YOUR INSTRUCTIONS —
All lines from the opening of the material up to and including the line with "Terminal on MacBook Air" should be transcribed exactly, pictures excepted.

DATA FOR PROCESSING —
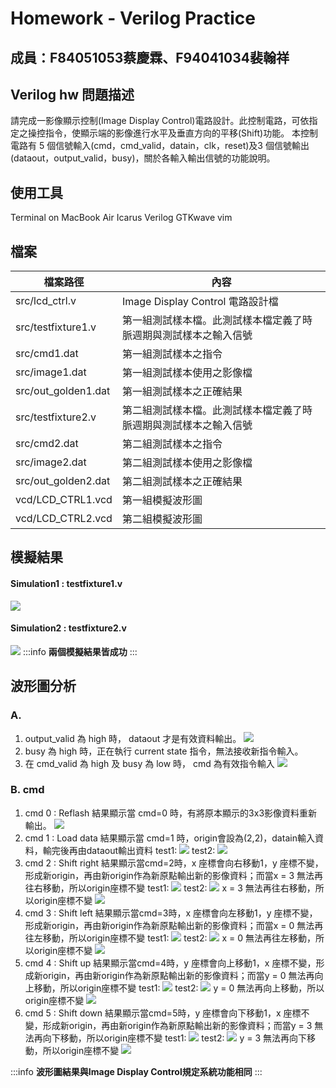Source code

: # Homework - Verilog Practice
成員：F84051053蔡慶霖、F94041034裴翰祥
---
## Verilog hw 問題描述
請完成一影像顯示控制(Image Display Control)電路設計。此控制電路，可依指定之操控指令，使顯示端的影像進行水平及垂直方向的平移(Shift)功能。 
本控制電路有 5 個信號輸入(cmd，cmd_valid，datain，clk，reset)及3 個信號輸出(dataout，output_valid，busy)，關於各輸入輸出信號的功能說明。
## 使用工具
Terminal on MacBook Air
Icarus Verilog
GTKwave
vim
## 檔案


| 檔案路徑 | 內容 | 
| -------- | -------- | 
|src/lcd_ctrl.v|Image Display Control 電路設計檔|
| src/testfixture1.v|第一組測試樣本檔。此測試樣本檔定義了時脈週期與測試樣本之輸入信號|
| src/cmd1.dat|第一組測試樣本之指令|
|src/image1.dat|第一組測試樣本使用之影像檔|
|src/out_golden1.dat|第一組測試樣本之正確結果|
| src/testfixture2.v|第二組測試樣本檔。此測試樣本檔定義了時脈週期與測試樣本之輸入信號|
| src/cmd2.dat|第二組測試樣本之指令|
|src/image2.dat|第二組測試樣本使用之影像檔|
|src/out_golden2.dat|第二組測試樣本之正確結果|
|vcd/LCD_CTRL1.vcd|第一組模擬波形圖|
|vcd/LCD_CTRL2.vcd|第二組模擬波形圖|

## 模擬結果
#### Simulation1 : testfixture1.v
![](https://raw.githubusercontent.com/happy210168/FPGA_Design/master/Lab00/verilog_hw/F94041034/images/test1_result.png)

#### Simulation2 : testfixture2.v
![](https://raw.githubusercontent.com/happy210168/FPGA_Design/master/Lab00/verilog_hw/F94041034/images/test2_result.png)
:::info
**兩個模擬結果皆成功**
:::
## 波形圖分析
### A.
1. output_valid 為 high 時， dataout 才是有效資料輸出。
![](https://raw.githubusercontent.com/happy210168/FPGA_Design/master/Lab00/verilog_hw/F94041034/images/wave_analysis_output_valid.png)
2. busy 為 high 時，正在執行 current state 指令，無法接收新指令輸入。
3. 在 cmd_valid 為 high 及 busy 為 low 時， cmd 為有效指令輸入
![](https://raw.githubusercontent.com/happy210168/FPGA_Design/master/Lab00/verilog_hw/F94041034/images/wave_analysis_busy.png)
### B. cmd
1. cmd 0 : Reflash
結果顯示當 cmd=0 時，有將原本顯示的3x3影像資料重新輸出。
![](https://raw.githubusercontent.com/happy210168/FPGA_Design/master/Lab00/verilog_hw/F94041034/images/cmd0_reflash.png)
2. cmd 1 : Load data
結果顯示當 cmd=1 時，origin會設為(2,2)，datain輸入資料，輸完後再由dataout輸出資料
test1:
![](https://raw.githubusercontent.com/happy210168/FPGA_Design/master/Lab00/verilog_hw/F94041034/images/test1_cmd1_load_data.png)
test2:
![](https://raw.githubusercontent.com/happy210168/FPGA_Design/master/Lab00/verilog_hw/F94041034/images/test2_cmd1_load_data.png)
3. cmd 2 : Shift right
結果顯示當cmd=2時，x 座標會向右移動1，y 座標不變，形成新origin，再由新origin作為新原點輸出新的影像資料；而當x = 3 無法再往右移動，所以origin座標不變
test1:
![](https://raw.githubusercontent.com/happy210168/FPGA_Design/master/Lab00/verilog_hw/F94041034/images/test1_cmd2_shift_right.png)
test2:
![](https://raw.githubusercontent.com/happy210168/FPGA_Design/master/Lab00/verilog_hw/F94041034/images/test2_cmd2_shift_right.png)
x = 3 無法再往右移動，所以origin座標不變
![](https://raw.githubusercontent.com/happy210168/FPGA_Design/master/Lab00/verilog_hw/F94041034/images/cmd2_shift_right_special.png)
4. cmd 3 : Shift left
結果顯示當cmd=3時，x 座標會向左移動1，y 座標不變，形成新origin，再由新origin作為新原點輸出新的影像資料；而當x = 0 無法再往左移動，所以origin座標不變
test1:
![](https://raw.githubusercontent.com/happy210168/FPGA_Design/master/Lab00/verilog_hw/F94041034/images/test1_cmd3_shift_left.png)
test2:
![](https://raw.githubusercontent.com/happy210168/FPGA_Design/master/Lab00/verilog_hw/F94041034/images/test2_cmd3_shift_left.png)
x = 0 無法再往左移動，所以origin座標不變
![](https://raw.githubusercontent.com/happy210168/FPGA_Design/master/Lab00/verilog_hw/F94041034/images/cmd3_shift_left_special.png)
5. cmd 4 : Shift up
結果顯示當cmd=4時，y 座標會向上移動1，x 座標不變，形成新origin，再由新origin作為新原點輸出新的影像資料；而當y = 0 無法再向上移動，所以origin座標不變
test1:
![](https://raw.githubusercontent.com/happy210168/FPGA_Design/master/Lab00/verilog_hw/F94041034/images/test1_cmd4_shift_up.png)
test2:
![](https://raw.githubusercontent.com/happy210168/FPGA_Design/master/Lab00/verilog_hw/F94041034/images/test2_cmd4_shift_up.png)
y = 0 無法再向上移動，所以origin座標不變
![](https://raw.githubusercontent.com/happy210168/FPGA_Design/master/Lab00/verilog_hw/F94041034/images/cmd4_shift_up_special.png)
6. cmd 5 : Shift down
結果顯示當cmd=5時，y 座標會向下移動1，x 座標不變，形成新origin，再由新origin作為新原點輸出新的影像資料；而當y = 3 無法再向下移動，所以origin座標不變
test1:
![](https://raw.githubusercontent.com/happy210168/FPGA_Design/master/Lab00/verilog_hw/F94041034/images/test1_cmd5_shift_down.png)
test2:
![](https://raw.githubusercontent.com/happy210168/FPGA_Design/master/Lab00/verilog_hw/F94041034/images/test2_cmd5_shift_down.png)
y = 3 無法再向下移動，所以origin座標不變
![](https://raw.githubusercontent.com/happy210168/FPGA_Design/master/Lab00/verilog_hw/F94041034/images/cmd5_shift_down_special.png)

:::info
**波形圖結果與Image Display Control規定系統功能相同**
:::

EXERCISE RESPONSE —
Source code

: # Homework - Verilog Practice
成員：F84051053蔡慶霖、F94041034裴翰祥
---
## Verilog hw 問題描述
請完成一影像顯示控制(Image Display Control)電路設計。此控制電路，可依指定之操控指令，使顯示端的影像進行水平及垂直方向的平移(Shift)功能。 
本控制電路有 5 個信號輸入(cmd，cmd_valid，datain，clk，reset)及3 個信號輸出(dataout，output_valid，busy)，關於各輸入輸出信號的功能說明。
## 使用工具
Terminal on MacBook Air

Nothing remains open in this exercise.